Pays basque –Les anguilles et les barthes de l’Adour  (suite)

 

  Article de 3 pages par  Cathy Constant- Elissagaray

 

 En analysant des cartes de l'IGN (Institut Géographique National) et du Corine Land Cover (base de données qui représente l'occupation du sol européen), Léa Sébastien analyse l'évolution des barthes de l'Adour sur les trente dernières années pour comprendre les raisons du déclin de l'anguille et trouver (éventuellement) les solutions qui pourraient être apportées pour inverser la tendance. Parallèlement, elle a interrogé les riverains pour connaître l'histoire des deux secteurs analysés de part et d'autre de l'Adour, d'Urt à Saint-Laurent-de-Gosse, et comprendre les mentalités des groupes de population impliqués dans cette problématique. Les barthes de l'Adour faisant 80 km de long sur 2 km de large, il n'a été possible, pour des raisons de budget, que d'en étudier une petite partie scindée en deux par l'Adour.

Pour comprendre les tenants et aboutissants, il faut garder en mémoire que le bassin de l'Adour n'a plus grand chose de naturel. A la demande de Charles IX, et suite aux dramatiques errements de l'Adour de Vieux-Boucau à la Chambre d'Amour d'Anglet, en passant par Capbreton et Bayonne, causés par les déplacements des sables dunaires lors des tempêtes hivernales, Louis de Foix, ingénieur-architecte français (1530 - 1602), a fait déplacer l'embouchure de l'Adour de Vieux-Boucau à Bayonne. Le projet prévoyait la construction d'une digue de charpente et de maçonnerie (digue du Trossoat), pour "faire la fermeture de la rivière", le creusement d'un canal de 900 toises de longueur (1 800 mètres), et de profondeur suffisante pour "recevoir le cours de la rivière en la mer, après être détournée et fermée de son premier cours ordinaire". Le 28 octobre 1578 l'Adour débouqua dans l'océan.

A la fin du XVIIème siècle, les maçons (ingénieurs ?) hollandais sont restés dans la région à l’achèvement du chantier de construction des remparts de Vauban à Bayonne. Forts de leur expérience dans le domaine de la poldérisation, ils ont initié les paysans à ces techniques de contrôle de l’eau et construit avec eux le système barthais. La barthe, nom local, désigne la zone inondable de part et d'autre du lit majeur d’un fleuve, d’une rivière, d’un ruisseau. C’est une invention humaine, une technique d’assainissement élaborée pour rendre cultivables les zones humides. Elle a donné naissance à un écosystème considéré aujourd’hui comme original en raison d’une association étroite de milieux naturels, d’activités agricoles et de la gestion hydraulique des inondations.

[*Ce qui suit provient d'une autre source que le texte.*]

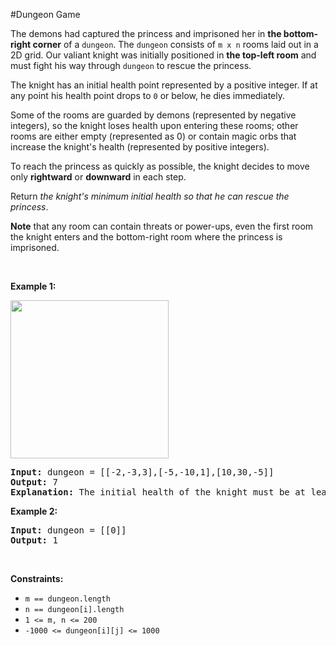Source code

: #Dungeon Game
<p>The demons had captured the princess and imprisoned her in <strong>the bottom-right corner</strong> of a <code>dungeon</code>. The <code>dungeon</code> consists of <code>m x n</code> rooms laid out in a 2D grid. Our valiant knight was initially positioned in <strong>the top-left room</strong> and must fight his way through <code>dungeon</code> to rescue the princess.</p>
<p>The knight has an initial health point represented by a positive integer. If at any point his health point drops to <code>0</code> or below, he dies immediately.</p>
<p>Some of the rooms are guarded by demons (represented by negative integers), so the knight loses health upon entering these rooms; other rooms are either empty (represented as 0) or contain magic orbs that increase the knight's health (represented by positive integers).</p>
<p>To reach the princess as quickly as possible, the knight decides to move only <strong>rightward</strong> or <strong>downward</strong> in each step.</p>
<p>Return <em>the knight's minimum initial health so that he can rescue the princess</em>.</p>
<p><strong>Note</strong> that any room can contain threats or power-ups, even the first room the knight enters and the bottom-right room where the princess is imprisoned.</p>
<p> </p>
<p><strong class="example">Example 1:</strong></p>
<img alt="" src="https://assets.leetcode.com/uploads/2021/03/13/dungeon-grid-1.jpg" style="width:253px;height:253px"/>
<pre><strong>Input:</strong> dungeon = [[-2,-3,3],[-5,-10,1],[10,30,-5]]
<strong>Output:</strong> 7
<strong>Explanation:</strong> The initial health of the knight must be at least 7 if he follows the optimal path: RIGHT-&gt; RIGHT -&gt; DOWN -&gt; DOWN.
</pre>
<p><strong class="example">Example 2:</strong></p>
<pre><strong>Input:</strong> dungeon = [[0]]
<strong>Output:</strong> 1
</pre>
<p> </p>
<p><strong>Constraints:</strong></p>
<ul>
<li><code>m == dungeon.length</code></li>
<li><code>n == dungeon[i].length</code></li>
<li><code>1 &lt;= m, n &lt;= 200</code></li>
<li><code>-1000 &lt;= dungeon[i][j] &lt;= 1000</code></li>
</ul>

Outre cet endiguage, les rives ont été aussi canalisées par endroits, le courant a été interrompu par l'érection de barrages hydro-électriques ou hydrauliques. Tous ces aménagements anthropiques (humains) gênent ou empêchent une bonne circulation de l'anguille à ses divers stades. La pêche et la pollution de l'eau (notamment en raison des pratiques agricoles) influent aussi sur sa population, parallèlement à des facteurs naturels tels que les prédateurs (oiseaux ou poissons carnivores), les parasites, le débit fluvial, la température de l'eau...

Depuis 1970 (date du début de l'époque étudiée) les occupants de la rive gauche de l'Adour sur le secteur sélectionné des barthes, fortement agricole, remettent en état les digues, réhabilitent les ouvrages de drainage, les clapets anti-retour (appelés "portes à flot"), de façon à assécher au maximum les terres. Inversement sur la rive droite, les ouvrages sont laissés à l'abandon par des "rurbains" (urbains résidant à la campagne) qui ne voient pas l'utilité de les entretenir, laissant les fossés se combler, la forêt réenvahir les friches, empêchant ainsi également la diffusion de l'anguille. Léa Sébastien constate du fait de ces deux attitudes opposées un fort antagonisme entre les deux rives et les deux populations qui vient s'ajouter à celui des agriculteurs par rapport aux pêcheurs, aux industriels (électricité, eau, activités nécessitant l'usage de l'eau), aux chasseurs (les seuls dits "écologistes" ou perçus comme tels), et autres riverains.